At this point, we hadn’t loved anything, and were a little nervous. We ordered a bunch of things to share—of course as mentioned, we ordered a half portion of fried chicken ($19). When it came, based solely on appearances, I wasn’t sure, but it was really quite good. It’s not a thick breading, but it had nice flavor and the meat was exceptionally tender. They say it’s brined in sweet tea—didn’t taste tea per se, but it was very tender. Even the breast.
We also ordered the shrimp and grits ($23). So this was an interesting and very tasty take on shrimp and grits. There was a nice pile of very creamy grits topped with just cooked shrimp (certainly nowhere near overcooked). There were pickled onions, some sweet corn, andouille sausage and beer jus on top. Oh yeah and some soft broiled cherry tomatoes. I tell yeah, there was a lot of stuff going on, but it was good stuff. The tomatoes were the only part I wasn’t sure about, but mixed together with the other stuff, they added nice acid.

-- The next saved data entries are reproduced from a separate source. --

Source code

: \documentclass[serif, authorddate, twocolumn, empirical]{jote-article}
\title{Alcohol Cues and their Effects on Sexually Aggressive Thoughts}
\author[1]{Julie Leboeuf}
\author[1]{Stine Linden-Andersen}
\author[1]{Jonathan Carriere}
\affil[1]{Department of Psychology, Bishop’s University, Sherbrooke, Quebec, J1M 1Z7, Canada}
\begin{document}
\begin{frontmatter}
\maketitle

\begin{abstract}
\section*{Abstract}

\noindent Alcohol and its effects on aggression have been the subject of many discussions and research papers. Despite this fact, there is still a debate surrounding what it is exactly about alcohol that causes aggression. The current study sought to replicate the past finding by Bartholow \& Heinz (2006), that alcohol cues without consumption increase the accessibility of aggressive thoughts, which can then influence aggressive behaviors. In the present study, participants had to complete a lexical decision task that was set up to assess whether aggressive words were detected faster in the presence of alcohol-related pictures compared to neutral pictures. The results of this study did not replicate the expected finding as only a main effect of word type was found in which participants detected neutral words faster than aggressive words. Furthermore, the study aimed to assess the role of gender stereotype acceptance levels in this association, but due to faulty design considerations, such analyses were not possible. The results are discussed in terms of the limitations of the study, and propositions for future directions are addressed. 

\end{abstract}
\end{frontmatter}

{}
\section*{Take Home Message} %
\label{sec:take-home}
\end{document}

We also got the cast iron seared trout ($26). It was local red trout with a corn johnny cake, charred lemon, asparagus, and gribiche sauce—which is a sauce made with parsley, Dijon and boiled egg. I didn’t get a lot of the sauce on my bite (it was a little swish on the side of the plate), but the fish was cooked just perfectly and was well-seasoned. The johnny cake was kind of charred—I am assuming it wasn’t meant to be black. The rest of the plate was good.
Luckily, we had also ordered some sides anyway—the star of the two that we ordered was the gooey corn spoon bread ($8). So it was like a super soft corn bread—almost more like corn pudding topped with a huge dollop of cheddar and buttermilk cream. This was a table favorite for sure. The buckwheat cheddar waffles ($6), which sounded interesting, were a little less successful. They were two small very soft buckwheat waffles that had melted cheese on them and were served with bourbon maple syrup. This came across as a dessert with cheese on it. I expected the waffles to be less sweet than they were and then when you added the syrup, it really felt like dessert. Or breakfast. In fact, they feature these waffles in a dessert, which is probably a better way to eat them.
I liked the interior, and it was packed on a Sunday night, so I know some of you have been. What was your experience?